The Navy, Marine Corps, and Coast Guard released the current maritime strategy, a “Cooperative Strategy for 21st Century Seapower,” with much fanfare in October 2007.
Chief of Naval Operations (CNO) Adm. Jonathan Greenert said he has “talked extensively” with Navy Undersecretary Bob Work about making some modifications to the nearly five-year old guiding document.
Greenert, addressing the Navy League’s Sea Air Space conference, said when he transitioned to the CNO role last year he thought the strategy document could use a “refresh,” though not a full-scale revision. Since then Congress has passed the Budget Control Act of 2011, which calls for at least $487 billion in cuts to planned defense spending over the next 10 years, and the Pentagon crafted a new Defense Strategic Guidance. After those two new plans came into place, Greenert said, he decided “we should take longer” in looking to update the maritime strategy.
The CNO praise the advice Work has given on modifying the strategy, calling the undersecretary “amazing” and “very analytically driven.”
“He said maybe there are chapters here that we need to get involved in, (and) look at when we talk about the maritime strategy, what do we believe makes up our fleet as we know it today, maybe we ought to talk about that,” Greenert said.
Greenert said officials may add addendums to the current strategy document that “would be classified that might address things like anti-access area-of-denial and things of that nature, to provide maybe a more holistic look at our Navy and its strategy.”
The Navy chief acknowledged he has to talk with Marine Commandant Gen. James Amos and Coast Guard Commandant Adm. Robert Papp about modifying the maritime strategy.
“This is a sea-service strategy,” Greenert said while sitting alongside Amos and Papp during a panel discussion at the annual naval conference. “I’m giving you kind of a snapshot of my thoughts. But I have to make this, lay it out, be coherent, and give direction and talk to my colleagues.”
The current maritime strategy was signed by three now-retired officials: former Chief of Naval Operations Adm. Gary Roughead, Marine Commandant Gen. James Conway, and Coast Guard Commandant Adm. Thad Allen.
It was the first-such document signed by the three service chiefs.

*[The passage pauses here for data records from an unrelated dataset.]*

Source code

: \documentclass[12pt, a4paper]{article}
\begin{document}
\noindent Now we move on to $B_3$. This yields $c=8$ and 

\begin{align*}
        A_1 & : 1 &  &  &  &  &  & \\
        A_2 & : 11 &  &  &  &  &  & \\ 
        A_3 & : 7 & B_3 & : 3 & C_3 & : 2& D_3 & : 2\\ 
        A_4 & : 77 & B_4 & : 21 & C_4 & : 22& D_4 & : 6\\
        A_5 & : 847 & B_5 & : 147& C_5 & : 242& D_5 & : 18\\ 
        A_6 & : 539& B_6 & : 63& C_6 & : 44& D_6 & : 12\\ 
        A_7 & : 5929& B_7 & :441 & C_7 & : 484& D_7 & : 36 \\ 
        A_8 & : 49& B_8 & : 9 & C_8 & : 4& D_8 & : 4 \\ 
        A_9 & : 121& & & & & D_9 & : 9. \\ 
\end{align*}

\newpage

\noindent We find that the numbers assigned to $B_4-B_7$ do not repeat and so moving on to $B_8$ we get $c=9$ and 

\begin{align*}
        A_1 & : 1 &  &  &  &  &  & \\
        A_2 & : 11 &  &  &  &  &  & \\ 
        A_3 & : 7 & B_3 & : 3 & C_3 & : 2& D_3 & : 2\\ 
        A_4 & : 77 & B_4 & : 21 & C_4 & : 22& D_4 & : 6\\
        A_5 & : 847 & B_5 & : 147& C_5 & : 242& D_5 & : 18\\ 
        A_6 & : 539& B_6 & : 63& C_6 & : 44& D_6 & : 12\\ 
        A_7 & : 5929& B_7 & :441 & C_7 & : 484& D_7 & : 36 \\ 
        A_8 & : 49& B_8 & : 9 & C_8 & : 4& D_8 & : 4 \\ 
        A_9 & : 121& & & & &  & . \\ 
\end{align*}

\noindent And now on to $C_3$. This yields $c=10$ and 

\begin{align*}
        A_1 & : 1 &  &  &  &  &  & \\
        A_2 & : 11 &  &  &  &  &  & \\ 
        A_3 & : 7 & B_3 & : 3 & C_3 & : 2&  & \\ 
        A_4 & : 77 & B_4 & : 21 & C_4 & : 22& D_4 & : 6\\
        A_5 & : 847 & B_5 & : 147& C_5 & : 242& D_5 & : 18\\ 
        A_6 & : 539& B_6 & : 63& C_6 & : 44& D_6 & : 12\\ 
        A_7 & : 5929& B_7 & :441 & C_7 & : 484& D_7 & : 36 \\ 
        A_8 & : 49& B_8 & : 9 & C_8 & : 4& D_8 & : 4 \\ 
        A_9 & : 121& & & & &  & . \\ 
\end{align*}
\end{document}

That plan calls for maintaining a global positioned force that has credible combat power, can limit regional issues, deter conflict, and fight and win when called upon to do so and in cooperation with others. It describes the Navy, Marine Corps, and Coast Guard conducting sea-control operations and projecting power, as well as expanding more than previously into maritime security, disaster response, and humanitarian assistance.